Jen Becker, managing director of Wind Institute Development for the NJEDA, said the offshore wind energy industry is a “critical part” of the state’s strategy for combating climate change. 

“Offshore wind is here to stay and is poised for significant growth,” Becker said, pointing to research funding, workforce recruitment and development training, as well as fellowship opportunities for students interested in exploring scientific inquiries related to offshore wind.

With support from a new federal training grant, Rowan University has partnered with Gloucester County Institute of Technology and Rowan College of South Jersey to develop a comprehensive training program to meet the specific needs of the wind power industry. 

Congressman Donald Norcross recently visited the University to deliver a $500,000 ceremonial check to support the wind energy training program. Ginamarie Espinoza represented him during Wednesday’s virtual event and said the congressman is a strong supporter.  

“New Jersey is really a leader in the wind energy industry and what you are all doing is at the forefront of this critical clean wind energy industry,” Espinoza said.    

Ørsted is preparing to build New Jersey’s first offshore wind farm 15 miles off the state’s southern coast. Davon McCurry, deputy head of government and market affairs for Ørsted New Jersey, said the Danish company is aiming to become carbon neutral by 2025, making it the first major energy company to reach net-zero emissions in its energy generation.  

“This business is very significant to us,” McCurry said. “We want to create a world that runs entirely on green energy.”
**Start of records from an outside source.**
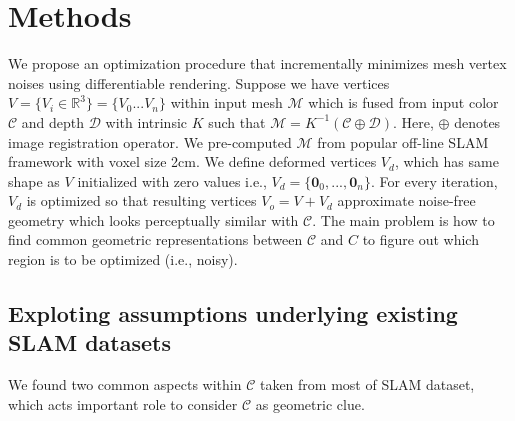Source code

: \section{Methods}

We propose an optimization procedure that incrementally minimizes mesh vertex noises using differentiable rendering. 
Suppose we have vertices $V=\{V_i\in\mathbb{R}^3\}=\{V_0...V_n\}$ within input mesh $\mathcal{M}$ which is fused from input color $\mathcal{C}$ and depth $\mathcal{D}$ with intrinsic $K$ such that $\mathcal{M}=K^{-1}\left(\mathcal{C}\oplus \mathcal{D}\right)$. 
Here, $\oplus$ denotes image registration operator.
We pre-computed $\mathcal{M}$ from popular off-line SLAM framework \cite{zhou2018open3d} with voxel size 2cm.
We define deformed vertices $V_d$, which has same shape as $V$ initialized with zero values i.e., $V_d=\{\mathbf{0}_0,...,\mathbf{0}_n\}$. 
For every iteration, $V_d$ is optimized so that resulting vertices $V_o=V+V_d$ approximate noise-free geometry which looks perceptually similar with $\mathcal{C}$. 
The main problem is how to find common geometric representations between $\mathcal{C}$ and $C$ to figure out which region is to be optimized (i.e., noisy).


\subsection{Exploting assumptions underlying existing SLAM datasets}
We found two common aspects within $\mathcal{C}$ taken from most of SLAM dataset, which acts important role to consider $\mathcal{C}$ as geometric clue.

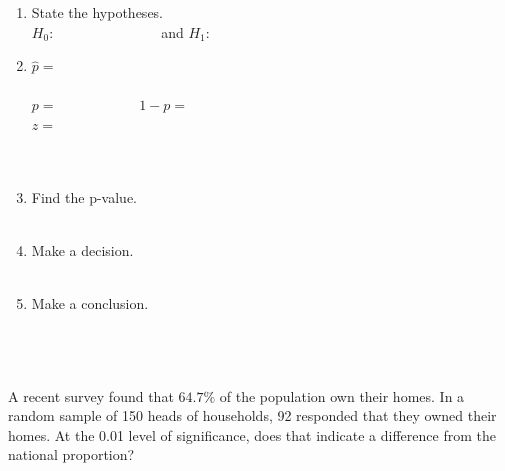 \documentclass[12pt]{article}
\begin{document}
\begin{enumerate}
\begin{enumerate}
\item State the hypotheses.\\
$H_0: \;\;\;\;\;\;\;\;\;\;\;\;\;\;\;\;\;\;\;\;\;\;\;\;\;\; $ and $H_1:$
\item $\hat{p}=$\\
\\
$p= \;\;\;\;\;\;\;\;\;\;\;\;\;\;\;\;\;\;\;\;\; 1-p=$\\
$z=$\\
\\
\\
\item Find the p-value.\\
\\
\item Make a decision.\\
\\
\item Make a conclusion.\\
\\
\\
\\
\end{enumerate}
A recent survey found that $64.7\%$ of the population own their homes. In a random sample of 150 heads of households, 92 responded that they owned their homes. At the 0.01 level of significance, does that indicate a difference from the national proportion?
\end{enumerate}
\end{document}
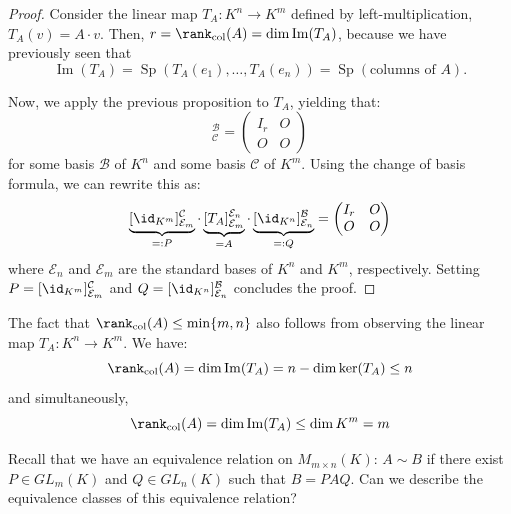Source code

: \begin{proof}
Consider the linear map $T_A: K^n \to K^m$ defined by left-multiplication, $T_A(v) = A \cdot v$. Then, $r = \rank_{\text{col}}(A) = \dim \operatorname{Im}(T_A)$, because we have previously seen that 
\[\operatorname{Im}(T_A) = \operatorname{Sp}(T_A(e_1), \dots, T_A(e_n)) = \operatorname{Sp}(\text{columns of } A).\]

Now, we apply the previous proposition to $T_A$, yielding that:
\begin{equation*}
    [T_A]_{\mathcal{C}}^{\mathcal{B}} = \begin{pmatrix} I_r & O \\ O & O \end{pmatrix}
\end{equation*}
for some basis $\mathcal{B}$ of $K^n$ and some basis $\mathcal{C}$ of $K^m$. Using the change of basis formula, we can rewrite this as:
\begin{equation*}
    \underbrace{[\id_{K^m}]_{\mathcal{E}_m}^{\mathcal{C}}}_{=: P} \cdot \underbrace{[T_A]_{\mathcal{E}_m}^{\mathcal{E}_n}}_{= A} \cdot \underbrace{[\id_{K^n}]_{\mathcal{E}_n}^{\mathcal{B}}}_{=: Q} = \begin{pmatrix} I_r & O \\ O & O \end{pmatrix}
\end{equation*}
where $\mathcal{E}_n$ and $\mathcal{E}_m$ are the standard bases of $K^n$ and $K^m$, respectively. Setting $P = [\id_{K^m}]_{\mathcal{E}_m}^{\mathcal{C}}$ and $Q = [\id_{K^n}]_{\mathcal{E}_n}^{\mathcal{B}}$ concludes the proof.
\end{proof}

\begin{remark}
The fact that $\rank_{\text{col}}(A) \le \min\{m, n\}$ also follows from observing the linear map $T_A: K^n \to K^m$. We have:
\begin{equation*}
    \rank_{\text{col}}(A) = \dim \operatorname{Im}(T_A) = n - \dim \ker(T_A) \le n
\end{equation*}
and simultaneously,
\begin{equation*}
    \rank_{\text{col}}(A) = \dim \operatorname{Im}(T_A) \le \dim K^m = m
\end{equation*}
\end{remark}

\begin{question}
Recall that we have an equivalence relation on $M_{m \times n}(K)$: $A \sim B$ if there exist $P \in GL_m(K)$ and $Q \in GL_n(K)$ such that $B = PAQ$. Can we describe the equivalence classes of this equivalence relation?
\end{question}

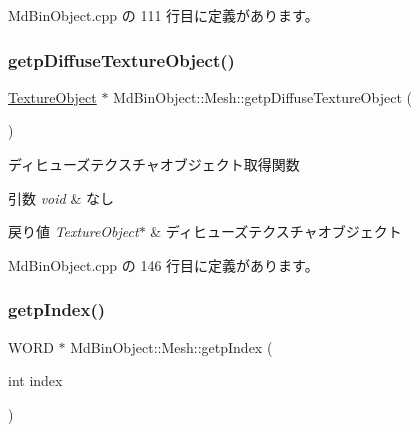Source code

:  Md\+Bin\+Object.\+cpp の 111 行目に定義があります。

\mbox{\label{class_md_bin_object_1_1_mesh_ae3aea9879a86c16661e7030b3cdb0b58}} 
\subsubsection{\texorpdfstring{getp\+Diffuse\+Texture\+Object()}{getpDiffuseTextureObject()}}
{\footnotesize\ttfamily \mbox{\hyperlink{class_texture_object}{Texture\+Object}} $\ast$ Md\+Bin\+Object\+::\+Mesh\+::getp\+Diffuse\+Texture\+Object (\begin{DoxyParamCaption}{ }\end{DoxyParamCaption})}



ディヒューズテクスチャオブジェクト取得関数 


\begin{DoxyParams}{引数}
{\em void} & なし \\
\hline
\end{DoxyParams}

\begin{DoxyRetVals}{戻り値}
{\em Texture\+Object$\ast$} & ディヒューズテクスチャオブジェクト \\
\hline
\end{DoxyRetVals}


 Md\+Bin\+Object.\+cpp の 146 行目に定義があります。

\mbox{\label{class_md_bin_object_1_1_mesh_a92e04810b2fafa386142f02128091fdb}} 
\subsubsection{\texorpdfstring{getp\+Index()}{getpIndex()}}
{\footnotesize\ttfamily W\+O\+RD $\ast$ Md\+Bin\+Object\+::\+Mesh\+::getp\+Index (\begin{DoxyParamCaption}\item[{int}]{index }\end{DoxyParamCaption})}



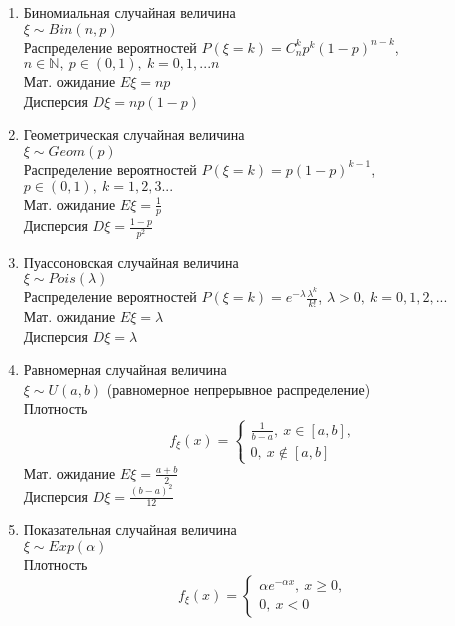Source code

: \documentclass[a4paper, 12pt]{article}
\begin{document}
\begin{enumerate}
    \item Биномиальная случайная величина\\
    $\xi\sim Bin(n,p)$\\
    Распределение вероятностей $P(\xi=k)=C_n^kp^k(1-p)^{n-k}$, $n\in\mathbb{N},\ p\in(0,1),\ k=0,1,...n$\\
    Мат. ожидание $E\xi=np$\\
    Дисперсия $D\xi=np(1-p)$
    \item Геометрическая случайная величина\\
    $\xi\sim Geom(p)$\\
    Распределение вероятностей $P(\xi=k)=p(1-p)^{k-1}$, $p\in (0,1),\ k=1,2,3...$\\
    Мат. ожидание $E\xi=\frac{1}{p}$\\
    Дисперсия $D\xi=\frac{1-p}{p^2}$
    \item Пуассоновская случайная величина\\
    $\xi\sim Pois(\lambda)$\\
    Распределение вероятностей $P(\xi=k)=e^{-\lambda}\frac{\lambda^k}{k!}$, $\lambda>0,\ k=0,1,2,...$\\
    Мат. ожидание $E\xi=\lambda$\\
    Дисперсия $D\xi=\lambda$
    \item Равномерная случайная величина\\
    $\xi\sim U(a,b)$ (равномерное непрерывное распределение)\\
    Плотность
    \begin{equation*}
        f_\xi(x)=
        \begin{cases}
            \frac{1}{b-a},\ x\in[a,b],\\
            0,\ x\not\in[a,b]
        \end{cases}
    \end{equation*}
    Мат. ожидание $E\xi=\frac{a+b}{2}$\\
    Дисперсия $D\xi=\frac{(b-a)^2}{12}$
    \item Показательная случайная величина\\
    $\xi\sim Exp(\alpha)$\\
    Плотность
    \begin{equation*}
        f_\xi(x)=
        \begin{cases}
            \alpha e^{-\alpha x},\ x\geq0,\\
            0,\ x<0
        \end{cases}
    \end{equation*}

\end{enumerate}
\end{document}
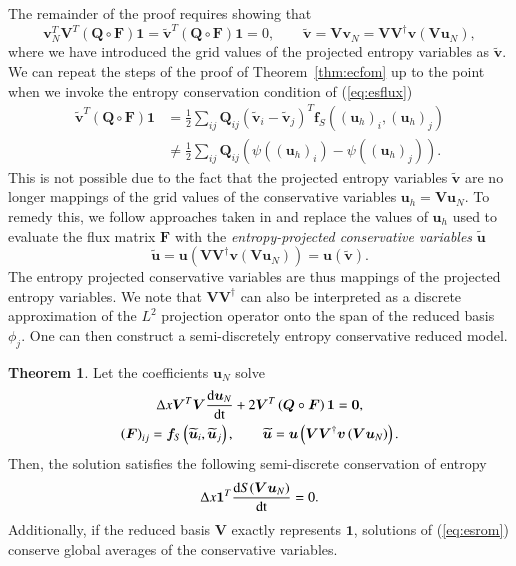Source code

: \documentclass[preprint,10pt]{elsarticle}
\theoremstyle{definition}
\theoremstyle{lemma}
\theoremstyle{theorem}
\newtheorem{theorem}{Theorem}
\theoremstyle{assumption}
\renewcommand{\tilde}{\widetilde}
\newcommand{\td}[2]{\frac{{\rm d}#1}{{\rm d}{\rm #2}}}
\newcommand{\LRp}[1]{\left( #1 \right)}
\begin{document}
The remainder of the proof requires showing that 
\[
\bm{v}_N^T\bm{V}^T\LRp{\bm{Q}\circ \bm{F}}\bm{1} = \tilde{\bm{v}}^T\LRp{\bm{Q}\circ \bm{F}}\bm{1}  = 0, \qquad \tilde{\bm{v}} = \bm{V}\bm{v}_N = \bm{V}\bm{V}^{\dagger} \bm{v}\LRp{\bm{V}\bm{u}_N},
\]
where we have introduced the grid values of the projected entropy variables as $\tilde{\bm{v}}$.
We can repeat the steps of the proof of Theorem~\ref{thm:ecfom} up to the point when we invoke the entropy conservation condition of (\ref{eq:esflux})
\begin{align*}
\tilde{\bm{v}}^T\LRp{{\bm{Q}}\circ \bm{F}}\bm{1} &= \frac{1}{2}\sum_{ij} \bm{Q}_{ij} \LRp{\tilde{\bm{v}}_i-\tilde{\bm{v}}_j}^T \bm{f}_{S}\LRp{\LRp{\bm{u}_h}_i, \LRp{\bm{u}_h}_j}\\
&\neq \frac{1}{2}\sum_{ij} \bm{Q}_{ij} \LRp{ \psi((\bm{u}_h)_i)- \psi((\bm{u}_h)_j)}.
\end{align*}
This is not possible due to the fact that the projected entropy variables $\tilde{\bm{v}}$ are no longer mappings of the grid values of the conservative variables $\bm{u}_h = \bm{V}\bm{u}_N$.  To remedy this, we follow approaches taken in \cite{parsani2016entropy, chan2017discretely} and replace the values of ${\bm{u}_h}$ used to evaluate the flux matrix $\bm{F}$ with the \textit{entropy-projected conservative variables} $\tilde{\bm{u}}$
\[
\tilde{\bm{u}} = \bm{u}\LRp{\bm{V}\bm{V}^{\dagger}\bm{v}\LRp{\bm{V}\bm{u}_N}} = \bm{u}\LRp{\tilde{\bm{v}}}.
\]
The entropy projected conservative variables are thus mappings of the projected entropy variables.  We note that $\bm{V}\bm{V}^{\dagger}$ can also be interpreted as a discrete approximation of the $L^2$ projection operator onto the span of the reduced basis $\phi_j$. One can then construct a semi-discretely entropy conservative reduced model.
\begin{theorem} 
Let the coefficients $\bm{u}_N$ solve
\begin{gather}
\Delta x\bm{V}^T\bm{V}\td{\bm{u}_N}{t} + 2\bm{V}^T\LRp{\bm{Q}\circ \bm{F}}\bm{1} = \bm{0}, \label{eq:esrom}\\
\LRp{\bm{F}}_{ij} = \bm{f}_S\LRp{\tilde{\bm{u}}_i,\tilde{\bm{u}}_j}, \qquad \tilde{\bm{u}} = \bm{u}\LRp{\bm{V}\bm{V}^{\dagger}\bm{v}\LRp{\bm{V}\bm{u}_N}}.\nonumber
\end{gather}
Then, the solution satisfies the following semi-discrete conservation of entropy
\[
\Delta x\bm{1}^T\td{S(\bm{V}\bm{u}_N)}{t} = 0.
\]
Additionally, if the reduced basis $\bm{V}$ exactly represents $\bm{1}$, solutions of (\ref{eq:esrom}) conserve global averages of the conservative variables.
\label{thm:esrom}
\end{theorem}
\end{document}
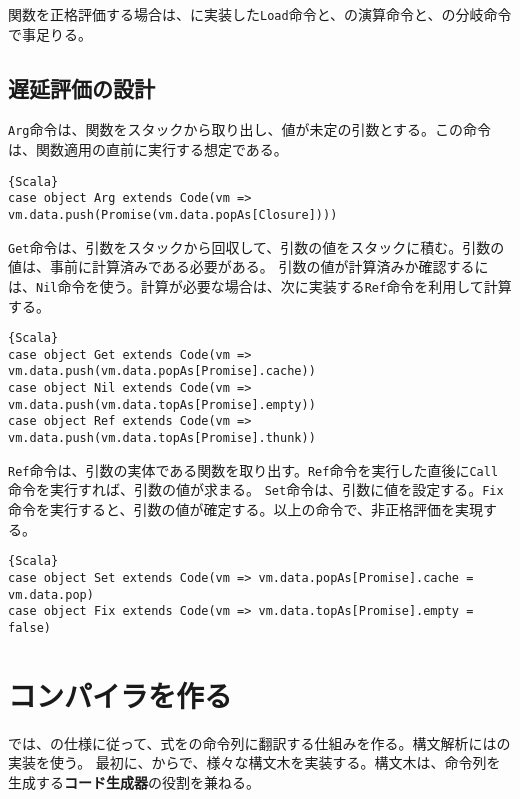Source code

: \documentclass[10pt,a4paper]{book}
\begin{document}
関数を正格評価する場合は、に実装した\texttt{Load}命令と、の演算命令と、の分岐命令で事足りる。

\section{遅延評価の設計\label{sect:lazy}}

\texttt{Arg}命令は、関数をスタックから取り出し、値が未定の引数とする。この命令は、関数適用の直前に実行する想定である。

\begin{Verbatim}{Scala}
case object Arg extends Code(vm => vm.data.push(Promise(vm.data.popAs[Closure])))
\end{Verbatim}

\texttt{Get}命令は、引数をスタックから回収して、引数の値をスタックに積む。引数の値は、事前に計算済みである必要がある。
引数の値が計算済みか確認するには、\texttt{Nil}命令を使う。計算が必要な場合は、次に実装する\texttt{Ref}命令を利用して計算する。

\begin{Verbatim}{Scala}
case object Get extends Code(vm => vm.data.push(vm.data.popAs[Promise].cache))
case object Nil extends Code(vm => vm.data.push(vm.data.topAs[Promise].empty))
case object Ref extends Code(vm => vm.data.push(vm.data.topAs[Promise].thunk))
\end{Verbatim}

\texttt{Ref}命令は、引数の実体である関数を取り出す。\texttt{Ref}命令を実行した直後に\texttt{Call}命令を実行すれば、引数の値が求まる。
\texttt{Set}命令は、引数に値を設定する。\texttt{Fix}命令を実行すると、引数の値が確定する。以上の命令で、非正格評価を実現する。

\begin{Verbatim}{Scala}
case object Set extends Code(vm => vm.data.popAs[Promise].cache = vm.data.pop)
case object Fix extends Code(vm => vm.data.topAs[Promise].empty = false)
\end{Verbatim}

\chapter{コンパイラを作る\label{chap:favac}}

では、の仕様に従って、式をの命令列に翻訳する仕組みを作る。構文解析にはの実装を使う。
最初に、からで、様々な構文木を実装する。構文木は、命令列を生成する\textbf{コード生成器}の役割を兼ねる。
\end{document}
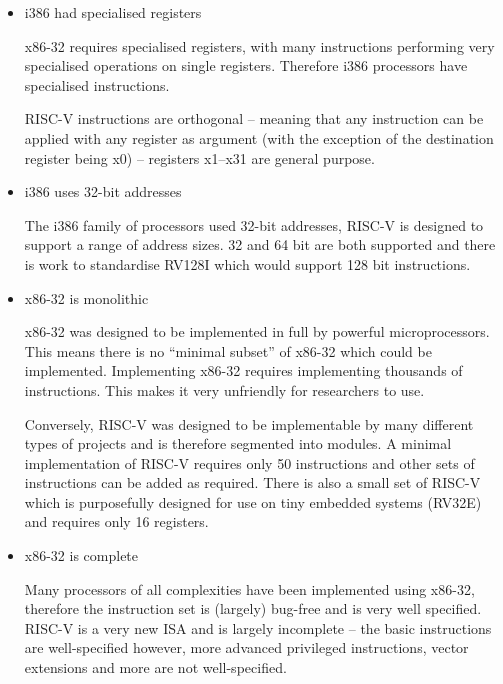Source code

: \documentclass[10pt,\jkfside,a4paper]{article}
\begin{document}
\begin{enumerate}
\begin{itemize}
\item i386 had specialised registers

x86-32 requires specialised registers, with many instructions performing very
specialised operations on single registers. Therefore i386 processors have
specialised instructions.

RISC-V instructions are orthogonal -- meaning that any instruction can be
applied with any register as argument (with the exception of the
destination register being x0) -- registers x1--x31 are general purpose.

\item i386 uses 32-bit addresses

The i386 family of processors used 32-bit addresses, RISC-V is designed to
support a range of address sizes. 32 and 64 bit are both supported and there
is work to standardise RV128I which would support 128 bit instructions.

\item x86-32 is monolithic

x86-32 was designed to be implemented in full by powerful microprocessors.
This means there is no ``minimal subset'' of x86-32 which could be
implemented. Implementing x86-32 requires implementing thousands of
instructions. This makes it very unfriendly for researchers to use.

Conversely, RISC-V was designed to be implementable by many different types
of projects and is therefore segmented into modules. A minimal
implementation of RISC-V requires only 50 instructions and other sets of
instructions can be added as required. There is also a small set of RISC-V
which is purposefully designed for use on tiny embedded systems (RV32E) and
requires only 16 registers.

\item x86-32 is complete

Many processors of all complexities have been implemented using x86-32,
therefore the instruction set is (largely) bug-free and is very well
specified. RISC-V is a very new ISA and is largely incomplete -- the basic
instructions are well-specified however, more advanced privileged
instructions, vector extensions and more are not well-specified.

\end{itemize}

\end{enumerate}
\end{document}

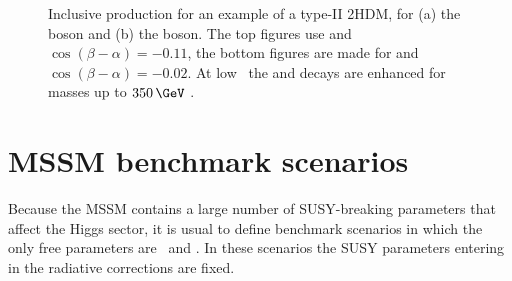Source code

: \begin{figure}[h!]
\begin{center}
\end{center}
\caption[Inclusive production \xsbr for an example of a type-II 2HDM, for the \PHiggs and \PHiggsps boson.]{Inclusive production \xsbr for an example
of a type-II \ac{2HDM}, for (a) the \PHiggs boson and (b) the \PHiggsps boson. The
top figures use  and $\cos{(\beta-\alpha)}=-0.11$, the bottom
figures are made for  and $\cos{(\beta-\alpha)}=-0.02$. At low \tanb~the \Htohh and
\AtoZh decays are enhanced for masses up to $350\,\GeV$ \cite{2HDM-II}.}
\label{fig:2hdm_Hxsbr}
\end{figure}


\section{MSSM benchmark scenarios}
\label{sec:theory_BSM_models}
Because the MSSM contains a large number of
SUSY-breaking parameters that affect the Higgs
sector, it is usual to define benchmark scenarios 
in which the only free parameters are \mA~and \tanb.
In these scenarios the SUSY parameters entering in 
the radiative corrections are fixed.

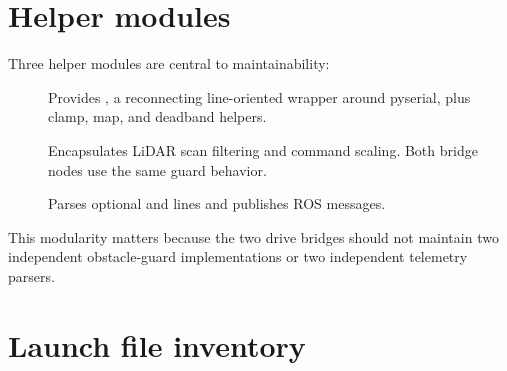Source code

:\section{Helper modules}

Three helper modules are central to maintainability:

\begin{description}
\item[] Provides , a reconnecting line-oriented wrapper around pyserial, plus clamp, map, and deadband helpers.
\item[] Encapsulates LiDAR scan filtering and command scaling. Both bridge nodes use the same guard behavior.
\item[] Parses optional  and  lines and publishes ROS messages.
\end{description}

This modularity matters because the two drive bridges should not maintain two independent obstacle-guard implementations or two independent telemetry parsers.

\section{Launch file inventory}

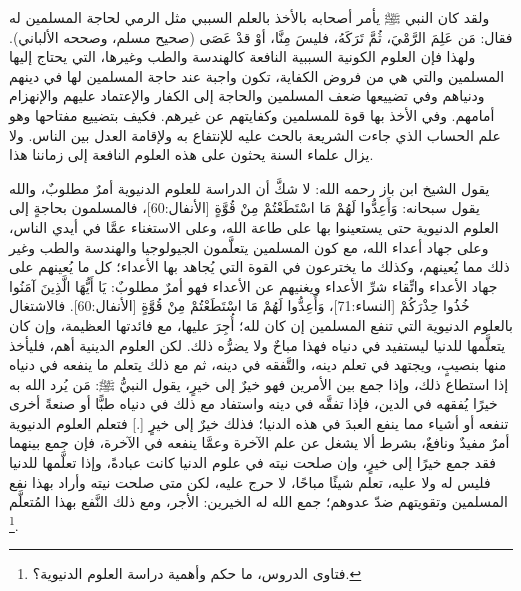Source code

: ولقد كان النبي ﷺ يأمر أصحابه بالأخذ بالعلم السببي مثل الرمي لحاجة المسلمين له فقال: مَن عَلِمَ الرَّمْيَ، ثُمَّ تَرَكَهُ، فليسَ مِنَّا، أوْ قدْ عَصَى {\footnotesize (صحيح مسلم، وصححه الألباني)}. ولهذا فإن العلوم الكونية السببية النافعة كالهندسة والطب وغيرها، التي يحتاج إليها المسلمين والتي هي من فروض الكفاية، تكون واجبة عند حاجة المسلمين لها في دينهم ودنياهم وفي تضييعها ضعف المسلمين والحاجة إلى الكفار والإعتماد عليهم والإنهزام أمامهم. وفي الأخذ بها قوة للمسلمين وكفايتهم عن غيرهم. فكيف بتضييع مفتاحها وهو علم الحساب الذي جاءت الشريعة بالحث عليه للإنتفاع به ولإقامة العدل بين الناس. ولا يزال علماء السنة يحثون على هذه العلوم النافعة إلى زماننا هذا. 

 يقول الشيخ ابن باز رحمه الله: لا شكَّ أن الدراسة للعلوم الدنيوية أمرٌ مطلوبٌ، والله يقول سبحانه: وَأَعِدُّوا لَهُمْ مَا اسْتَطَعْتُمْ مِنْ قُوَّةٍ [الأنفال:60]، فالمسلمون بحاجةٍ إلى العلوم الدنيوية حتى يستعينوا بها على طاعة الله، وعلى الاستغناء عمَّا في أيدي الناس، وعلى جهاد أعداء الله، مع كون المسلمين يتعلَّمون الجيولوجيا والهندسة والطب وغير ذلك مما يُعينهم، وكذلك ما يخترعون في القوة التي يُجاهد بها الأعداء؛ كل ما يُعينهم على جهاد الأعداء واتِّقاء شرِّ الأعداء ويغنيهم عن الأعداء فهو أمرٌ مطلوبٌ: يَا أَيُّهَا الَّذِينَ آمَنُوا خُذُوا حِذْرَكُمْ [النساء:71]، وَأَعِدُّوا لَهُمْ مَا اسْتَطَعْتُمْ مِنْ قُوَّةٍ [الأنفال:60]. فالاشتغال بالعلوم الدنيوية التي تنفع المسلمين إن كان لله؛ أُجِرَ عليها، مع فائدتها العظيمة، وإن كان يتعلَّمها للدنيا ليستفيد في دنياه فهذا مباحٌ ولا يضرُّه ذلك. لكن العلوم الدينية أهم، فليأخذ منها بنصيبٍ، ويجتهد في تعلم دينه، والتَّفقه في دينه، ثم مع ذلك يتعلم ما ينفعه في دنياه إذا استطاع ذلك، وإذا جمع بين الأمرين فهو خيرٌ إلى خيرٍ، يقول النبيُّ ﷺ: مَن يُرد الله به خيرًا يُفقهه في الدين، فإذا تفقَّه في دينه واستفاد مع ذلك في دنياه طبًّا أو صنعةً أخرى تنفعه أو أشياء مما ينفع العبدَ في هذه الدنيا؛ فذلك خيرٌ إلى خيرٍ [.] فتعلم العلوم الدنيوية أمرٌ مفيدٌ ونافعٌ، بشرط ألا يشغل عن علم الآخرة وعمَّا ينفعه في الآخرة، فإن جمع بينهما فقد جمع خيرًا إلى خيرٍ، وإن صلحت نيته في علوم الدنيا كانت عبادةً، وإذا تعلَّمها للدنيا فليس له ولا عليه، تعلم شيئًا مباحًا، لا حرج عليه، لكن متى صلحت نيته وأراد بهذا نفع المسلمين وتقويتهم ضدّ عدوهم؛ جمع الله له الخيرين: الأجر، ومع ذلك النَّفع بهذا المُتعلَّم \href{https://www.youtube.com/watch?v=soOBNJPR0E8}{\faExternalLink}.\footnote{فتاوى الدروس، ما حكم وأهمية دراسة العلوم الدنيوية؟.}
Attentive Energy, a subsidiary of TotalEnergies Renewables USA, is developing a wind farm on a parcel at least 36 miles off the coasts of New Jersey and New York. Damian Bednarz, managing director of Attentive Energy, said the company is working to install 100 gigawatts of global renewable power generation by 2030. 

Drs. Behrad Koohbur, Chen Shen, Cheng Zhu and Beth Christensen, Rowan faculty in the engineering and environmental science fields, shared initial investigations related to the seabed, new ways to remotely monitor wind turbines for damage and the potential for on-site repair, all funded by Ørsted and Rowan. 

The ocean floor off the southern coast of New Jersey hasn’t been well-studied before, since most investigations have concentrated on sections closer to the Hudson Canyon, said Christensen, professor and founding chair of the Department of Environmental Science. 

“It’s really important to understand what the baseline conditions are right now,” Christensen said, “in order to predict how the system may change into the future and to monitor for any concerns during construction.”